2025-12-07 13:07:35; Aktualizacja: 15 godzin temu
To nie jest dobry czas gracza Jagiellonii Białystok. Średnie występy, a teraz samobój [WIDEO] Fot. Igor Jakubowski / Arena Akcji
Kajetan Dudzik
Kajetan Dudzik Źródło: Transfery.info

Tego nikt się nie spodziewał. Jagiellonia Białystok mocno rozpoczęła starcie z Bruk-Bet Termalicą Nieciecza, ale musiała gonić wynik. „Słonie” objęły prowadzenie w sobotnim spotkaniu po samobójczej bramce Dawida Drachala, który nie imponuje ostatnio formą.

Podopieczni Adriana Siemieńca jechali do Niecieczy z jasnym celem. Mieli zgarnąć trzy punkty i wyjechać z małego miasteczka jako lider Ekstraklasy.

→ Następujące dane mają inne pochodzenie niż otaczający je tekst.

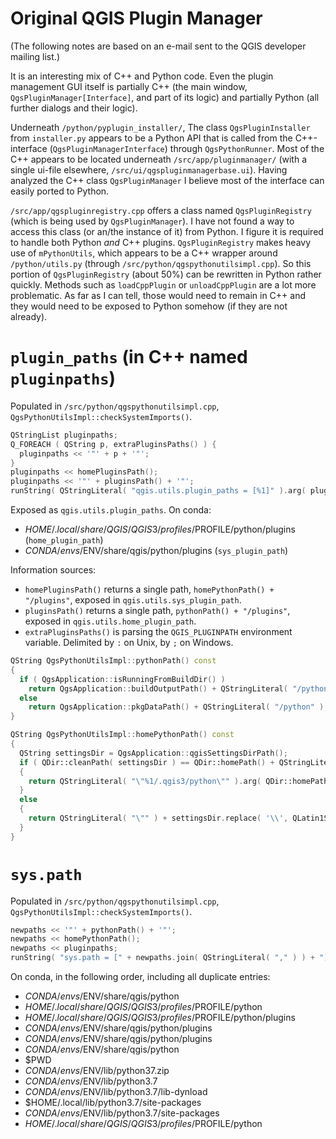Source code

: # Original QGIS Plugin Manager

(The following notes are based on an e-mail sent to the QGIS developer mailing list.)

It is an interesting mix of C++ and Python code. Even the plugin management GUI itself is partially C++ (the main window,
`QgsPluginManager[Interface]`, and part of its logic) and partially Python (all further dialogs and their logic).

Underneath `/python/pyplugin_installer/`, The class `QgsPluginInstaller` from `installer.py` appears to be a Python API that is called from the C++-interface (`QgsPluginManagerInterface`) through `QgsPythonRunner`. Most of the C++ appears to be located underneath `/src/app/pluginmanager/` (with a single ui-file elsewhere, `/src/ui/qgspluginmanagerbase.ui`). Having analyzed the C++ class `QgsPluginManager` I believe most of the interface can easily ported to Python.

`/src/app/qgspluginregistry.cpp` offers a class named `QgsPluginRegistry` (which is being used by `QgsPluginManager`). I have not found a way to access this class (or an/the instance of it) from Python. I figure it is required to handle both Python *and* C++ plugins. `QgsPluginRegistry` makes heavy use of `mPythonUtils`, which appears to be a C++ wrapper around `/python/utils.py` (through `/src/python/qgspythonutilsimpl.cpp`). So this portion of `QgsPluginRegistry` (about 50%) can be rewritten in Python rather quickly. Methods such as `loadCppPlugin` or `unloadCppPlugin` are a lot more problematic. As far as I can tell, those would need to remain in C++ and they would need to be exposed to Python somehow (if they are not already).

# `plugin_paths` (in C++ named `pluginpaths`)

Populated in `/src/python/qgspythonutilsimpl.cpp`, `QgsPythonUtilsImpl::checkSystemImports()`.

```C++
QStringList pluginpaths;
Q_FOREACH ( QString p, extraPluginsPaths() ) {
  pluginpaths << '"' + p + '"';
}
pluginpaths << homePluginsPath();
pluginpaths << '"' + pluginsPath() + '"';
runString( QStringLiteral( "qgis.utils.plugin_paths = [%1]" ).arg( pluginpaths.join( ',' ) ) );
```

Exposed as `qgis.utils.plugin_paths`. On conda:

- $HOME/.local/share/QGIS/QGIS3/profiles/$PROFILE/python/plugins (`home_plugin_path`)
- $CONDA/envs/$ENV/share/qgis/python/plugins (`sys_plugin_path`)

Information sources:

- `homePluginsPath()` returns a single path, `homePythonPath() + "/plugins"`, exposed in `qgis.utils.sys_plugin_path`.
- `pluginsPath()` returns a single path, `pythonPath() + "/plugins"`, exposed in `qgis.utils.home_plugin_path`.
- `extraPluginsPaths()` is parsing the `QGIS_PLUGINPATH` environment variable. Delimited by `:` on Unix, by `;` on Windows.

```C++
QString QgsPythonUtilsImpl::pythonPath() const
{
  if ( QgsApplication::isRunningFromBuildDir() )
    return QgsApplication::buildOutputPath() + QStringLiteral( "/python" );
  else
    return QgsApplication::pkgDataPath() + QStringLiteral( "/python" );
}

QString QgsPythonUtilsImpl::homePythonPath() const
{
  QString settingsDir = QgsApplication::qgisSettingsDirPath();
  if ( QDir::cleanPath( settingsDir ) == QDir::homePath() + QStringLiteral( "/.qgis3" ) )
  {
    return QStringLiteral( "\"%1/.qgis3/python\"" ).arg( QDir::homePath() );
  }
  else
  {
    return QStringLiteral( "\"" ) + settingsDir.replace( '\\', QLatin1String( "\\\\" ) ) + QStringLiteral( "python\"" );
  }
}
```

# `sys.path`

Populated in `/src/python/qgspythonutilsimpl.cpp`, `QgsPythonUtilsImpl::checkSystemImports()`.

```C++
newpaths << '"' + pythonPath() + '"';
newpaths << homePythonPath();
newpaths << pluginpaths;
runString( "sys.path = [" + newpaths.join( QStringLiteral( "," ) ) + "] + sys.path" );
```

On conda, in the following order, including all duplicate entries:

- $CONDA/envs/$ENV/share/qgis/python
- $HOME/.local/share/QGIS/QGIS3/profiles/$PROFILE/python
- $HOME/.local/share/QGIS/QGIS3/profiles/$PROFILE/python/plugins
- $CONDA/envs/$ENV/share/qgis/python/plugins
- $CONDA/envs/$ENV/share/qgis/python/plugins
- $CONDA/envs/$ENV/share/qgis/python
- $PWD
- $CONDA/envs/$ENV/lib/python37.zip
- $CONDA/envs/$ENV/lib/python3.7
- $CONDA/envs/$ENV/lib/python3.7/lib-dynload
- $HOME/.local/lib/python3.7/site-packages
- $CONDA/envs/$ENV/lib/python3.7/site-packages
- $HOME/.local/share/QGIS/QGIS3/profiles/$PROFILE/python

„Duma Podlasia” pozostawała wyraźnym faworytem z Termalicą, która była czerwoną latarnią ligi.

Zgodnie z oczekiwaniami to „Jaga” narzuciła swoje warunki w starciu z niżej notowaną drużyną. Nie potrafiła jednak przekuć przewagi w korzystny wynik.

Niewykorzystane szanse wreszcie zemściły się na ekipie z Białegostoku. W 25. minucie gry gospodarze zaskoczyli faworytów i cieszyli się z prowadzenia.

Damian Hilbrycht wykonał rzut wolny, a nieudaną interwencję zaliczył Dawid Drachal. Pomocnik zamiast wybić piłkę przed siebie, skierował ją do własnej siatki, zaskakując Sławomira Abramowicza.

Chociaż Jagiellonia zdołała odrobić straty jeszcze przed końcem pierwszej połowy za sprawą trafienia Bernardo Vitala, Drachal nie może być pocieszony.

Piłkarz, który latem trafił na Podlasie z Rakowa Częstochowa nie prezentuje ostatnio dobrej formy. Adrian Siemieniec widzi w nim raczej rezerwowego, a zawodnik nie daje wielu argumentów do zmiany swojej sytuacji.

Mecz z Termalicą to jego pierwszy ligowy występ w pierwszym składzie od 24 września. Bramka samobójcza może sprawić, że na kolejny będzie musiał trochę poczekać.

Dorobek Drachala w tym sezonie to gol i dwie asysty w 22 spotkaniach.